Johannes Kepler (1571-1630), drawing on data from the observations of Tycho Brahe (1546-1601), worked out the mathematical relationships governing the orbits of the solar system. Years later, Sir Isaac Newton's theory of gravity put these laws into perspective, showing them as natural consequences of the gravitational attraction of the sun acting on each of the planets. Kepler's Third Law states that a planet's period of revolution around the sun (its year) is related to its mean distance from the sun: The square of the year is proportional to the cube of the distance.
Find the average distance in Astronomical Units (AU) from the planet to the sun. One AU is the distance from the earth to the sun, approximately 93 million miles. The distance is an average because Kepler's First Law states that planetary orbits are ellipses, not necessarily circles, so the distance usually varies somewhat over the period of the planet's orbit.
Cube the average distance, or raise it to the power of three. For example, a planet exactly twice the distance from earth to the sun has a mean distance of 2.00, which becomes 8.00 when cubed.
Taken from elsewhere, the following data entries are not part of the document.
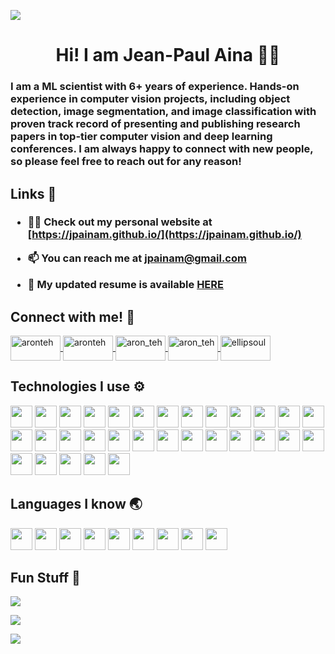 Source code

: [![](https://visitcount.itsvg.in/api?id=jpainam&label=Profile%20Views&color=0&icon=0&pretty=true)](https://visitcount.itsvg.in)

<h1 align="center">Hi! I am Jean-Paul Aina 👋🏻</h1>
<h3 align="left">I am a ML scientist with 6+ years of experience. Hands-on experience in computer vision projects, including object detection, image segmentation, and image classification with proven track record of presenting and publishing research papers in top-tier computer vision and deep learning conferences. I am always happy to connect with new people, so please feel free to reach out for any reason!</h3>

## Links 🔗

<h3 class="container" id="links-container">

  - 👨‍💻 Check out my personal website at [https://jpainam.github.io/](https://jpainam.github.io/)

  - 📫 You can reach me at **jpainam@gmail.com**

  - 📜 My updated resume is available [HERE]([https://aronteh.com/Aron_Teh_Resume.pdf](https://1drv.ms/b/s!Avwfb9nLRWEygZxfPemGsbCAAAfNqg?e=uQy8lr))

</h3>

## Connect with me! 💬

<p class="container">
  <a href="https://linkedin.com/in/jpainam" target="_blank"  class="icon">
    <img align="center" src="https://raw.githubusercontent.com/rahuldkjain/github-profile-readme-generator/master/src/images/icons/Social/linked-in-alt.svg" alt="aronteh" height="40" width="80" />
  </a>
  <a href="https://facebook.com/jpainam" target="_blank"  class="icon">
    <img align="center" src="https://raw.githubusercontent.com/rahuldkjain/github-profile-readme-generator/master/src/images/icons/Social/facebook.svg" alt="aronteh" height="40" width="80" />
  </a>
  
  <a href="https://www.reddit.com/user/No_Side9687" target="_blank"  class="icon">
    <img align="center" src="https://raw.githubusercontent.com/rahuldkjain/github-profile-readme-generator/master/src/images/icons/Social/reddit.svg" alt="aron_teh" height="40" width="80" />
  </a>
  <a href="https://twitter.com/jpainam" target="_blank"  class="icon">
    <img align="center" src="https://raw.githubusercontent.com/rahuldkjain/github-profile-readme-generator/master/src/images/icons/Social/twitter.svg" alt="aron_teh" height="40" width="80" />
  </a>
  <a href="https://instagram.com/jpainam" target="_blank"  class="icon">
    <img align="center" src="https://raw.githubusercontent.com/rahuldkjain/github-profile-readme-generator/master/src/images/icons/Social/instagram.svg" alt="ellipsoul" height="40" width="80" />
  </a>
</p>

## Technologies I use ⚙️

<p class="container">
  <img src="https://img.shields.io/badge/angular-%23DD0031.svg?style=for-the-badge&logo=angular&logoColor=white" height="35"/>
  <img src="https://img.shields.io/badge/rxjs-%23B7178C.svg?style=for-the-badge&logo=reactivex&logoColor=white" height="35"/>
  <img src="https://img.shields.io/badge/react-%2320232a.svg?style=for-the-badge&logo=react&logoColor=%2361DAFB" height="35"/>
  <img src="https://img.shields.io/badge/Next-black?style=for-the-badge&logo=next.js&logoColor=white" height="35"/>
  <img src="https://img.shields.io/badge/node.js-6DA55F?style=for-the-badge&logo=node.js&logoColor=white" height="35"/>
  <img src="https://img.shields.io/badge/firebase-%23039BE5.svg?style=for-the-badge&logo=firebase" height="35"/>
  <img src="https://img.shields.io/badge/tailwindcss-%2338B2AC.svg?style=for-the-badge&logo=tailwind-css&logoColor=white" height="35"/>
  <img src="https://img.shields.io/badge/less-2B4C80?style=for-the-badge&logo=less&logoColor=white" height="35"/>
  <img src="https://img.shields.io/badge/SASS-hotpink.svg?style=for-the-badge&logo=SASS&logoColor=white" height="35"/>
  <img src="https://img.shields.io/badge/MUI-%230081CB.svg?style=for-the-badge&logo=material-ui&logoColor=white" height="35"/>
  <img src="https://img.shields.io/badge/docker-%230db7ed.svg?style=for-the-badge&logo=docker&logoColor=white" height="35"/>
  <img src="https://img.shields.io/badge/kubernetes-%23326ce5.svg?style=for-the-badge&logo=kubernetes&logoColor=white" height="35"/>
  <img src="https://img.shields.io/badge/Flutter-%2302569B.svg?style=for-the-badge&logo=Flutter&logoColor=white" height="35"/>
  <img src="https://img.shields.io/badge/-GraphQL-E10098?style=for-the-badge&logo=graphql&logoColor=white" height="35"/>
  <img src="https://img.shields.io/badge/Microsoft%20SQL%20Sever-CC2927?style=for-the-badge&logo=microsoft%20sql%20server&logoColor=white" height="35"/>
  <img src="https://img.shields.io/badge/sqlite-%2307405e.svg?style=for-the-badge&logo=sqlite&logoColor=white" height="35"/>
  <img src="https://img.shields.io/badge/heroku-%23430098.svg?style=for-the-badge&logo=heroku&logoColor=white" height="35"/>
  <img src="https://img.shields.io/badge/vercel-%23000000.svg?style=for-the-badge&logo=vercel&logoColor=white" height="35"/>
  <img src="https://img.shields.io/badge/express.js-%23404d59.svg?style=for-the-badge&logo=express&logoColor=%2361DAFB" height="35"/>
  <img src="https://img.shields.io/badge/Gradle-02303A.svg?style=for-the-badge&logo=Gradle&logoColor=white" height="35"/>
  <img src="https://img.shields.io/badge/flask-%23000.svg?style=for-the-badge&logo=flask&logoColor=white" height="35"/>
  <img src="https://img.shields.io/badge/vuejs-%2335495e.svg?style=for-the-badge&logo=vuedotjs&logoColor=%234FC08D" height="35"/>
  <img src="https://img.shields.io/badge/svelte-%23f1413d.svg?style=for-the-badge&logo=svelte&logoColor=white" height="35"/>
  <img src="https://img.shields.io/badge/NPM-%23000000.svg?style=for-the-badge&logo=npm&logoColor=white" height="35"/>
  <img src="https://img.shields.io/badge/yarn-%232C8EBB.svg?style=for-the-badge&logo=yarn&logoColor=white" height="35"/>
  <img src="https://img.shields.io/badge/webpack-%238DD6F9.svg?style=for-the-badge&logo=webpack&logoColor=black" height="35"/>
  <img src="https://img.shields.io/badge/spring-%236DB33F.svg?style=for-the-badge&logo=spring&logoColor=white" height="35"/>
  <img src="https://img.shields.io/badge/jenkins-%232C5263.svg?style=for-the-badge&logo=jenkins&logoColor=white" height="35"/>
  <img src="https://img.shields.io/badge/Postman-FF6C37?style=for-the-badge&logo=postman&logoColor=white" height="35"/>
  <img src="https://img.shields.io/badge/markdown-%23000000.svg?style=for-the-badge&logo=markdown&logoColor=white" height="35"/>
  <img src="https://img.shields.io/badge/latex-%23008080.svg?style=for-the-badge&logo=latex&logoColor=white" height="35"/>
</p>

## Languages I know 🌏

<p class="container">
  <img src="https://img.shields.io/badge/html5-%23E34F26.svg?style=for-the-badge&logo=html5&logoColor=white" height="35"/>
  <img src="https://img.shields.io/badge/css3-%231572B6.svg?style=for-the-badge&logo=css3&logoColor=white" height="35"/>
  <img src="https://img.shields.io/badge/javascript-%23323330.svg?style=for-the-badge&logo=javascript&logoColor=%23F7DF1E" height="35"/>
  <img src="https://img.shields.io/badge/typescript-%23007ACC.svg?style=for-the-badge&logo=typescript&logoColor=white" height="35"/>
  <img src="https://img.shields.io/badge/python-3670A0?style=for-the-badge&logo=python&logoColor=ffdd54" height="35"/>
  <img src="https://img.shields.io/badge/java-%23ED8B00.svg?style=for-the-badge&logo=java&logoColor=white" height="35"/>
  <img src="https://img.shields.io/badge/dart-%230175C2.svg?style=for-the-badge&logo=dart&logoColor=white" height="35"/>
  <img src="https://img.shields.io/badge/shell_script-%23121011.svg?style=for-the-badge&logo=gnu-bash&logoColor=white" height="35"/>
  <img src="https://img.shields.io/badge/r-%23276DC3.svg?style=for-the-badge&logo=r&logoColor=white" height="35"/>
</p>

## Fun Stuff 🎲

![](https://github-readme-stats.vercel.app/api?username=jpainam&theme=algolia&hide_border=false&include_all_commits=false&count_private=true)
<br/>

![](https://github-readme-streak-stats.herokuapp.com/?user=jpainam&theme=algolia&hide_border=false)
<br/>

![](https://github-readme-stats.vercel.app/api/top-langs/?username=jpainam&theme=algolia&hide_border=false&include_all_commits=false&count_private=true&layout=compact)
Take the square root of the cube of the average distance. This is the orbital period of the planet in earth years. In the example, the square root of 8.00 is about 2.83, so a planet orbiting at 2.00 AU from the sun takes 2.83 years to complete an orbit.
These calculations are based on the mass of the sun and only work directly in this solar system, but the basic relationship holds in any orbital situation: The square of the period equals the cube of the distance multiplied by a constant that depends on the mass of the central body.